The doctrine of Relativity, as held by Kant and his many followers, is next distinguished from the same doctrine as held by Hartley, James Mill, Professor Bain, &c., compatible with either acceptance or rejection of the Berkeleian theory. Kant maintains that the attributes which we ascribe to outward things, or which are inseparable from them in thought, contain additional elements over and above sensations plus an unknowable cause—additional elements added by the mind itself, and therefore still only relative, but constituting the original furniture of the mind itself—inherent laws, partly of our sensitive, partly of our intellectual faculty. It is on this latter point that Hartley and those going along with him diverge. Admitting the same additional elements, these philosophers do not ascribe to the mind any innate forms to account for them, but hold that place, extension, substance, cause, and the rest, &c., are conceptions put together out of ideas of sensation, by the known laws of Association—(pp. 12—14).
Partial Relativity is the opinion professed by most philosophers (and by most persons who do not philosophize). They hold that we know things partly as they are in themselves, partly as they are merely in relation to us.

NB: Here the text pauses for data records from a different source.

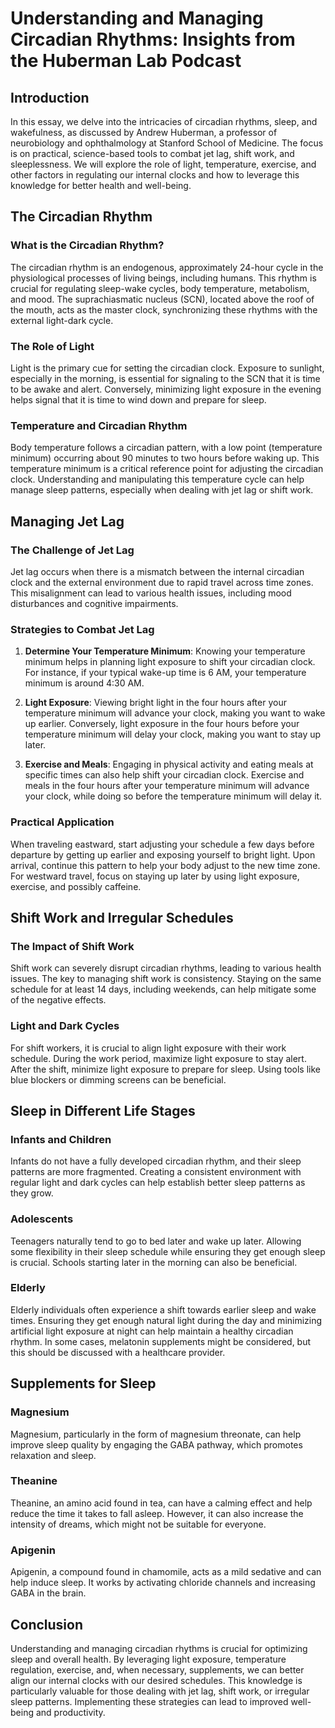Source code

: # Understanding and Managing Circadian Rhythms: Insights from the Huberman Lab Podcast

## Introduction

In this essay, we delve into the intricacies of circadian rhythms, sleep, and wakefulness, as discussed by Andrew Huberman, a professor of neurobiology and ophthalmology at Stanford School of Medicine. The focus is on practical, science-based tools to combat jet lag, shift work, and sleeplessness. We will explore the role of light, temperature, exercise, and other factors in regulating our internal clocks and how to leverage this knowledge for better health and well-being.

## The Circadian Rhythm

### What is the Circadian Rhythm?

The circadian rhythm is an endogenous, approximately 24-hour cycle in the physiological processes of living beings, including humans. This rhythm is crucial for regulating sleep-wake cycles, body temperature, metabolism, and mood. The suprachiasmatic nucleus (SCN), located above the roof of the mouth, acts as the master clock, synchronizing these rhythms with the external light-dark cycle.

### The Role of Light

Light is the primary cue for setting the circadian clock. Exposure to sunlight, especially in the morning, is essential for signaling to the SCN that it is time to be awake and alert. Conversely, minimizing light exposure in the evening helps signal that it is time to wind down and prepare for sleep.

### Temperature and Circadian Rhythm

Body temperature follows a circadian pattern, with a low point (temperature minimum) occurring about 90 minutes to two hours before waking up. This temperature minimum is a critical reference point for adjusting the circadian clock. Understanding and manipulating this temperature cycle can help manage sleep patterns, especially when dealing with jet lag or shift work.

## Managing Jet Lag

### The Challenge of Jet Lag

Jet lag occurs when there is a mismatch between the internal circadian clock and the external environment due to rapid travel across time zones. This misalignment can lead to various health issues, including mood disturbances and cognitive impairments.

### Strategies to Combat Jet Lag

1. **Determine Your Temperature Minimum**: Knowing your temperature minimum helps in planning light exposure to shift your circadian clock. For instance, if your typical wake-up time is 6 AM, your temperature minimum is around 4:30 AM.
   
2. **Light Exposure**: Viewing bright light in the four hours after your temperature minimum will advance your clock, making you want to wake up earlier. Conversely, light exposure in the four hours before your temperature minimum will delay your clock, making you want to stay up later.

3. **Exercise and Meals**: Engaging in physical activity and eating meals at specific times can also help shift your circadian clock. Exercise and meals in the four hours after your temperature minimum will advance your clock, while doing so before the temperature minimum will delay it.

### Practical Application

When traveling eastward, start adjusting your schedule a few days before departure by getting up earlier and exposing yourself to bright light. Upon arrival, continue this pattern to help your body adjust to the new time zone. For westward travel, focus on staying up later by using light exposure, exercise, and possibly caffeine.

## Shift Work and Irregular Schedules

### The Impact of Shift Work

Shift work can severely disrupt circadian rhythms, leading to various health issues. The key to managing shift work is consistency. Staying on the same schedule for at least 14 days, including weekends, can help mitigate some of the negative effects.

### Light and Dark Cycles

For shift workers, it is crucial to align light exposure with their work schedule. During the work period, maximize light exposure to stay alert. After the shift, minimize light exposure to prepare for sleep. Using tools like blue blockers or dimming screens can be beneficial.

## Sleep in Different Life Stages

### Infants and Children

Infants do not have a fully developed circadian rhythm, and their sleep patterns are more fragmented. Creating a consistent environment with regular light and dark cycles can help establish better sleep patterns as they grow.

### Adolescents

Teenagers naturally tend to go to bed later and wake up later. Allowing some flexibility in their sleep schedule while ensuring they get enough sleep is crucial. Schools starting later in the morning can also be beneficial.

### Elderly

Elderly individuals often experience a shift towards earlier sleep and wake times. Ensuring they get enough natural light during the day and minimizing artificial light exposure at night can help maintain a healthy circadian rhythm. In some cases, melatonin supplements might be considered, but this should be discussed with a healthcare provider.

## Supplements for Sleep

### Magnesium

Magnesium, particularly in the form of magnesium threonate, can help improve sleep quality by engaging the GABA pathway, which promotes relaxation and sleep.

### Theanine

Theanine, an amino acid found in tea, can have a calming effect and help reduce the time it takes to fall asleep. However, it can also increase the intensity of dreams, which might not be suitable for everyone.

### Apigenin

Apigenin, a compound found in chamomile, acts as a mild sedative and can help induce sleep. It works by activating chloride channels and increasing GABA in the brain.

## Conclusion

Understanding and managing circadian rhythms is crucial for optimizing sleep and overall health. By leveraging light exposure, temperature regulation, exercise, and, when necessary, supplements, we can better align our internal clocks with our desired schedules. This knowledge is particularly valuable for those dealing with jet lag, shift work, or irregular sleep patterns. Implementing these strategies can lead to improved well-being and productivity.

This discrimination of the various schools of philosophers is highly instructive, and is given with the full perspicuity belonging to Mr Mill’s style. He proceeds to examine in what sense Sir W. Hamilton maintained the Relativity of Human Knowledge. He cites passages both from the ‘Discussions on Philosophy’ and from the Lectures, in which that doctrine is both affirmed in its greatest amplitude, and enunciated in the most emphatic language—(pp. 17, 18, 22, 23). But he also produces extracts from the most elaborate of Sir W. Hamilton’s ‘Dissertations on Reid,’ in which a doctrine quite different and inconsistent is proclaimed—that our knowledge is only partially, not wholly, relative; that the secondary qualities of matter, indeed, are known to us only relatively, but that the primary qualities are known to us as they are in themselves, or as they exist objectively, and that they may be even evolved by demonstration a priori—(pp. 19-26, 30). The inconsistency between the two doctrines, professed at different times, and in different works, by Sir W. Hamilton, is certainly manifest. Mr Mill is of opinion that one of the two must be taken ’in a non-natural sense,’ and that Sir W. Hamilton either did not hold, or had ceased to hold, the doctrine of the full relativity of knowledge (pp. 20-28)—the hypothesis of a flat contradiction being in his view inadmissible. But we think it at least equally possible that Sir W. Hamilton held both the two opinions in their natural sense, and enforced both of them at different times by argument; his attention never having been called to the contradiction between them. That such forgetfulness was quite possible, will appear clearly in many parts of the present article. His argument in support of both is equally characterized by that peculiar energy of style which is frequent with him, and which no way resembles the qualifying refinements of one struggling to keep clear of a perceived contradiction.